(What the exercise asks) Your task is to copy every line of the entries that contains "header".

(Exercise material)

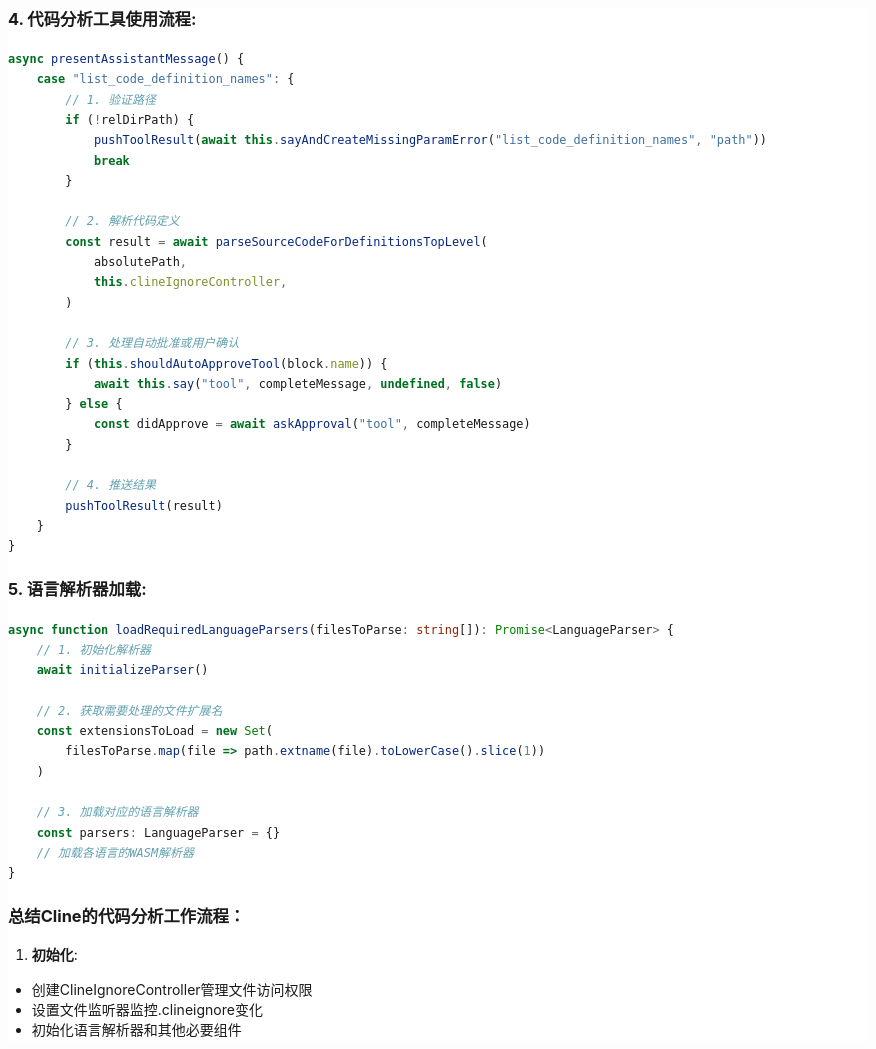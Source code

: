 ### 4. **代码分析工具使用流程**:
```typescript
async presentAssistantMessage() {
    case "list_code_definition_names": {
        // 1. 验证路径
        if (!relDirPath) {
            pushToolResult(await this.sayAndCreateMissingParamError("list_code_definition_names", "path"))
            break
        }
        
        // 2. 解析代码定义
        const result = await parseSourceCodeForDefinitionsTopLevel(
            absolutePath,
            this.clineIgnoreController,
        )
        
        // 3. 处理自动批准或用户确认
        if (this.shouldAutoApproveTool(block.name)) {
            await this.say("tool", completeMessage, undefined, false)
        } else {
            const didApprove = await askApproval("tool", completeMessage)
        }
        
        // 4. 推送结果
        pushToolResult(result)
    }
}
```

### 5. **语言解析器加载**:
```typescript
async function loadRequiredLanguageParsers(filesToParse: string[]): Promise<LanguageParser> {
    // 1. 初始化解析器
    await initializeParser()
    
    // 2. 获取需要处理的文件扩展名
    const extensionsToLoad = new Set(
        filesToParse.map(file => path.extname(file).toLowerCase().slice(1))
    )
    
    // 3. 加载对应的语言解析器
    const parsers: LanguageParser = {}
    // 加载各语言的WASM解析器
}
```

### 总结Cline的代码分析工作流程：

1. **初始化**:
- 创建ClineIgnoreController管理文件访问权限
- 设置文件监听器监控.clineignore变化
- 初始化语言解析器和其他必要组件
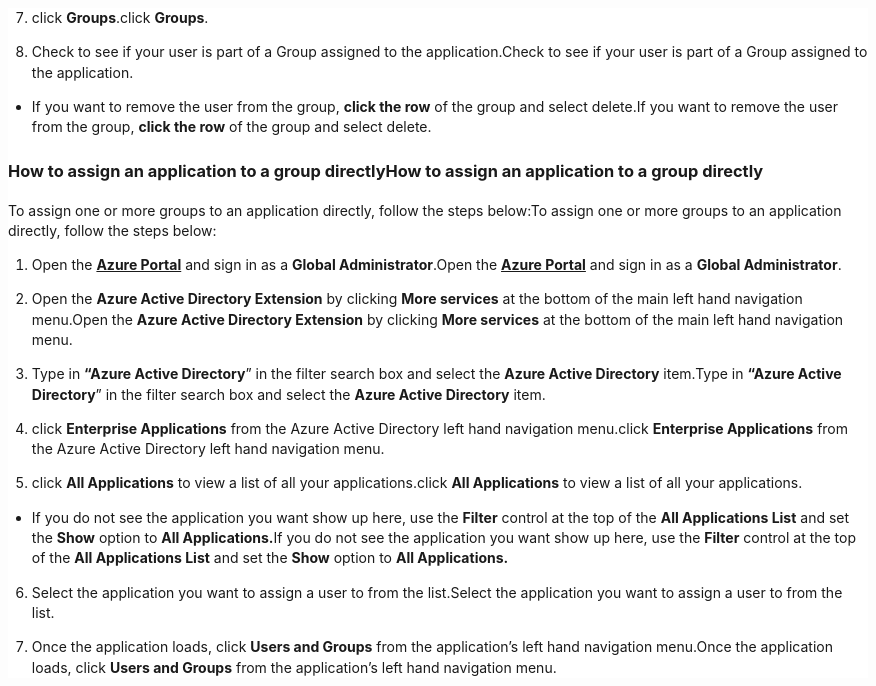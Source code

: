 7.  <span data-ttu-id="9c6b4-412">click **Groups**.</span><span class="sxs-lookup"><span data-stu-id="9c6b4-412">click **Groups**.</span></span>

8.  <span data-ttu-id="9c6b4-413">Check to see if your user is part of a Group assigned to the application.</span><span class="sxs-lookup"><span data-stu-id="9c6b4-413">Check to see if your user is part of a Group assigned to the application.</span></span>

  * <span data-ttu-id="9c6b4-414">If you want to remove the user from the group, **click the row** of the group and select delete.</span><span class="sxs-lookup"><span data-stu-id="9c6b4-414">If you want to remove the user from the group, **click the row** of the group and select delete.</span></span>

### <a name="how-to-assign-an-application-to-a-group-directly"></a><span data-ttu-id="9c6b4-415">How to assign an application to a group directly</span><span class="sxs-lookup"><span data-stu-id="9c6b4-415">How to assign an application to a group directly</span></span>

<span data-ttu-id="9c6b4-416">To assign one or more groups to an application directly, follow the steps below:</span><span class="sxs-lookup"><span data-stu-id="9c6b4-416">To assign one or more groups to an application directly, follow the steps below:</span></span>

1.  <span data-ttu-id="9c6b4-417">Open the [**Azure Portal**](https://portal.azure.com/) and sign in as a **Global Administrator**.</span><span class="sxs-lookup"><span data-stu-id="9c6b4-417">Open the [**Azure Portal**](https://portal.azure.com/) and sign in as a **Global Administrator**.</span></span>

2.  <span data-ttu-id="9c6b4-418">Open the **Azure Active Directory Extension** by clicking **More services** at the bottom of the main left hand navigation menu.</span><span class="sxs-lookup"><span data-stu-id="9c6b4-418">Open the **Azure Active Directory Extension** by clicking **More services** at the bottom of the main left hand navigation menu.</span></span>

3.  <span data-ttu-id="9c6b4-419">Type in **“Azure Active Directory**” in the filter search box and select the **Azure Active Directory** item.</span><span class="sxs-lookup"><span data-stu-id="9c6b4-419">Type in **“Azure Active Directory**” in the filter search box and select the **Azure Active Directory** item.</span></span>

4.  <span data-ttu-id="9c6b4-420">click **Enterprise Applications** from the Azure Active Directory left hand navigation menu.</span><span class="sxs-lookup"><span data-stu-id="9c6b4-420">click **Enterprise Applications** from the Azure Active Directory left hand navigation menu.</span></span>

5.  <span data-ttu-id="9c6b4-421">click **All Applications** to view a list of all your applications.</span><span class="sxs-lookup"><span data-stu-id="9c6b4-421">click **All Applications** to view a list of all your applications.</span></span>

  * <span data-ttu-id="9c6b4-422">If you do not see the application you want show up here, use the **Filter** control at the top of the **All Applications List** and set the **Show** option to **All Applications.**</span><span class="sxs-lookup"><span data-stu-id="9c6b4-422">If you do not see the application you want show up here, use the **Filter** control at the top of the **All Applications List** and set the **Show** option to **All Applications.**</span></span>

6.  <span data-ttu-id="9c6b4-423">Select the application you want to assign a user to from the list.</span><span class="sxs-lookup"><span data-stu-id="9c6b4-423">Select the application you want to assign a user to from the list.</span></span>

7.  <span data-ttu-id="9c6b4-424">Once the application loads, click **Users and Groups** from the application’s left hand navigation menu.</span><span class="sxs-lookup"><span data-stu-id="9c6b4-424">Once the application loads, click **Users and Groups** from the application’s left hand navigation menu.</span></span>
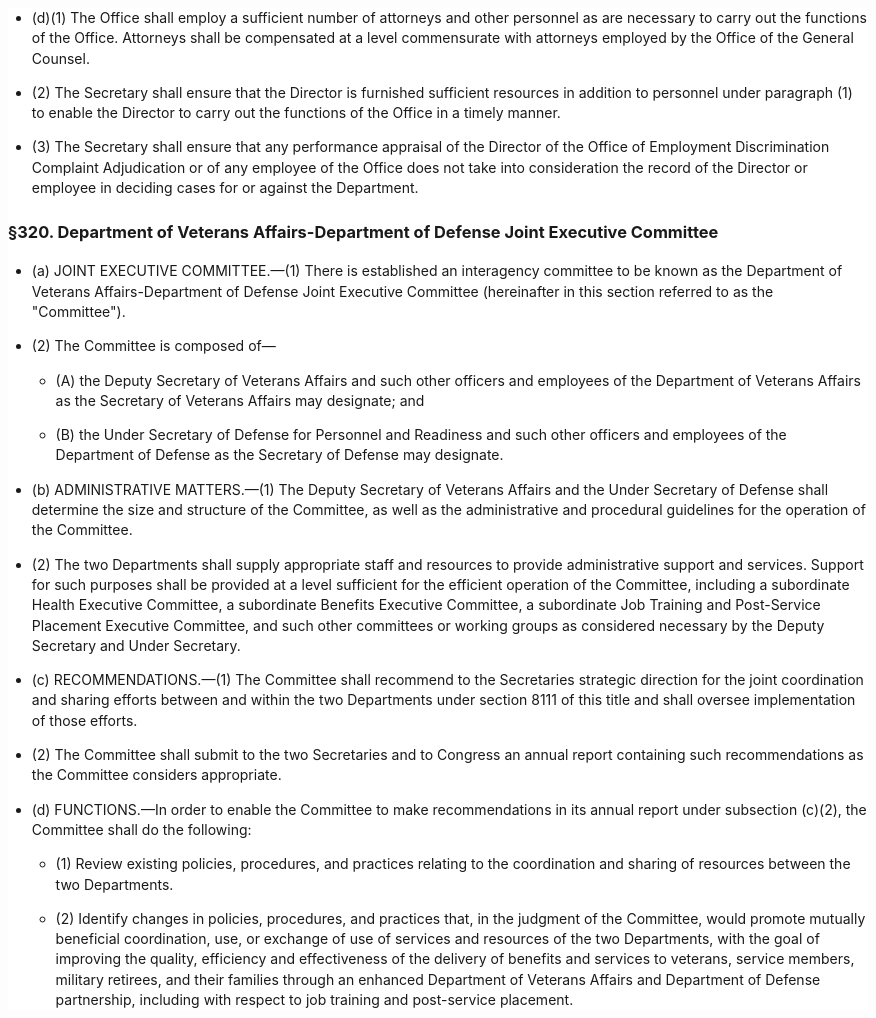 * (d)(1) The Office shall employ a sufficient number of attorneys and other personnel as are necessary to carry out the functions of the Office. Attorneys shall be compensated at a level commensurate with attorneys employed by the Office of the General Counsel.

* (2) The Secretary shall ensure that the Director is furnished sufficient resources in addition to personnel under paragraph (1) to enable the Director to carry out the functions of the Office in a timely manner.

* (3) The Secretary shall ensure that any performance appraisal of the Director of the Office of Employment Discrimination Complaint Adjudication or of any employee of the Office does not take into consideration the record of the Director or employee in deciding cases for or against the Department.

### §320. Department of Veterans Affairs-Department of Defense Joint Executive Committee
* (a) JOINT EXECUTIVE COMMITTEE.—(1) There is established an interagency committee to be known as the Department of Veterans Affairs-Department of Defense Joint Executive Committee (hereinafter in this section referred to as the "Committee").

* (2) The Committee is composed of—

  * (A) the Deputy Secretary of Veterans Affairs and such other officers and employees of the Department of Veterans Affairs as the Secretary of Veterans Affairs may designate; and

  * (B) the Under Secretary of Defense for Personnel and Readiness and such other officers and employees of the Department of Defense as the Secretary of Defense may designate.


* (b) ADMINISTRATIVE MATTERS.—(1) The Deputy Secretary of Veterans Affairs and the Under Secretary of Defense shall determine the size and structure of the Committee, as well as the administrative and procedural guidelines for the operation of the Committee.

* (2) The two Departments shall supply appropriate staff and resources to provide administrative support and services. Support for such purposes shall be provided at a level sufficient for the efficient operation of the Committee, including a subordinate Health Executive Committee, a subordinate Benefits Executive Committee, a subordinate Job Training and Post-Service Placement Executive Committee, and such other committees or working groups as considered necessary by the Deputy Secretary and Under Secretary.

* (c) RECOMMENDATIONS.—(1) The Committee shall recommend to the Secretaries strategic direction for the joint coordination and sharing efforts between and within the two Departments under section 8111 of this title and shall oversee implementation of those efforts.

* (2) The Committee shall submit to the two Secretaries and to Congress an annual report containing such recommendations as the Committee considers appropriate.

* (d) FUNCTIONS.—In order to enable the Committee to make recommendations in its annual report under subsection (c)(2), the Committee shall do the following:

  * (1) Review existing policies, procedures, and practices relating to the coordination and sharing of resources between the two Departments.

  * (2) Identify changes in policies, procedures, and practices that, in the judgment of the Committee, would promote mutually beneficial coordination, use, or exchange of use of services and resources of the two Departments, with the goal of improving the quality, efficiency and effectiveness of the delivery of benefits and services to veterans, service members, military retirees, and their families through an enhanced Department of Veterans Affairs and Department of Defense partnership, including with respect to job training and post-service placement.
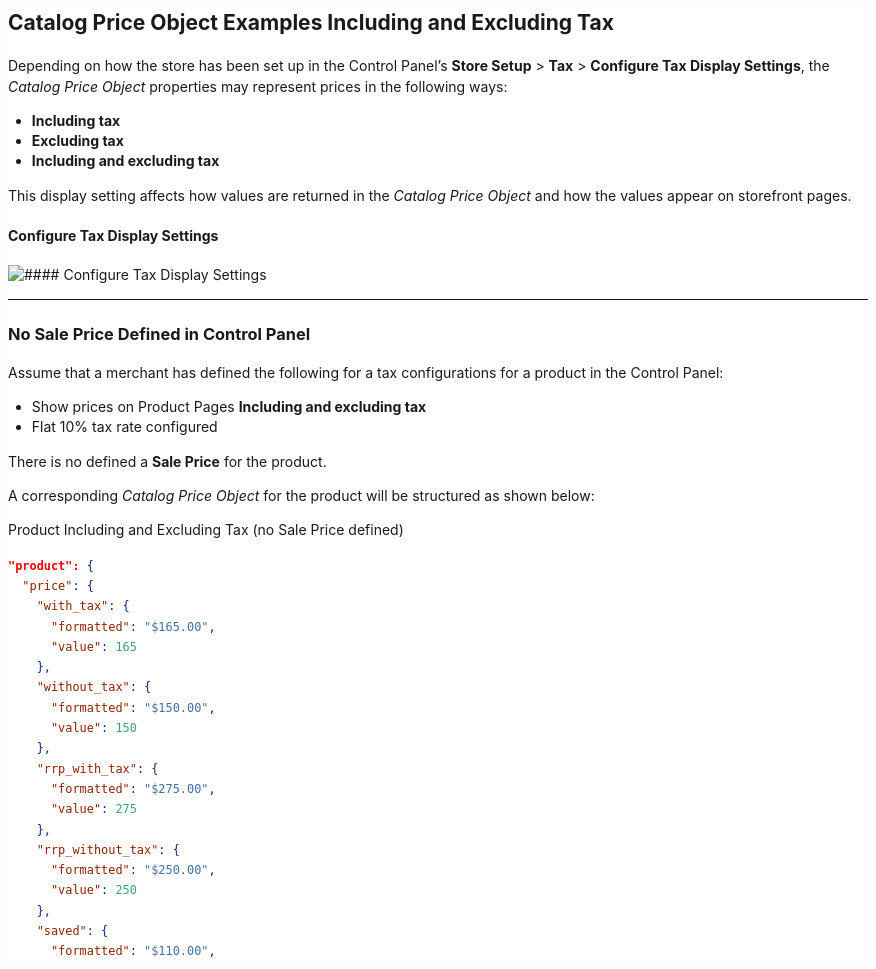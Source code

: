 
<a href='#catalog-price_including-and-excluding' aria-hidden='true' class='block-anchor'  id='catalog-price_including-and-excluding'><i aria-hidden='true' class='linkify icon'></i></a>

## Catalog Price Object Examples Including and Excluding Tax

Depending on how the store has been set up in the Control Panel’s **Store Setup** > **Tax** > **Configure Tax Display Settings**, the *Catalog Price Object* properties may represent prices in the following ways:

* **Including tax**
* **Excluding tax**
* **Including and excluding tax**

This display setting affects how values are returned in the *Catalog Price Object* and how the values appear on storefront pages.



#### Configure Tax Display Settings
![#### Configure Tax Display Settings
](https://raw.githubusercontent.com/bigcommerce/dev-docs/master/assets/images/confige_tax_settings.png "#### Configure Tax Display Settings
")

---

### No Sale Price Defined in Control Panel

Assume that a merchant has defined the following for a tax configurations for a product in the Control Panel:

* Show prices on Product Pages **Including and excluding tax**
* Flat 10% tax rate configured

There is no defined a **Sale Price** for the product.

A corresponding *Catalog Price Object* for the product will be structured as shown below:

<div class="HubBlock-header">
    <div class="HubBlock-header-title flex items-center">
        <div class="HubBlock-header-name">Product Including and Excluding Tax (no Sale Price defined)</div>
    </div><div class="HubBlock-header-subtitle"></div>
</div>



```json
"product": {
  "price": {
    "with_tax": {
      "formatted": "$165.00",
      "value": 165
    },
    "without_tax": {
      "formatted": "$150.00",
      "value": 150
    },
    "rrp_with_tax": {
      "formatted": "$275.00",
      "value": 275
    },
    "rrp_without_tax": {
      "formatted": "$250.00",
      "value": 250
    },
    "saved": {
      "formatted": "$110.00",
```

(End Exercise material)

(Result below)
<div class="HubBlock-header">
    <div class="HubBlock-header-title flex items-center">
        <div class="HubBlock-header-name">Product Including and Excluding Tax (no Sale Price defined)</div>
    </div><div class="HubBlock-header-subtitle"></div>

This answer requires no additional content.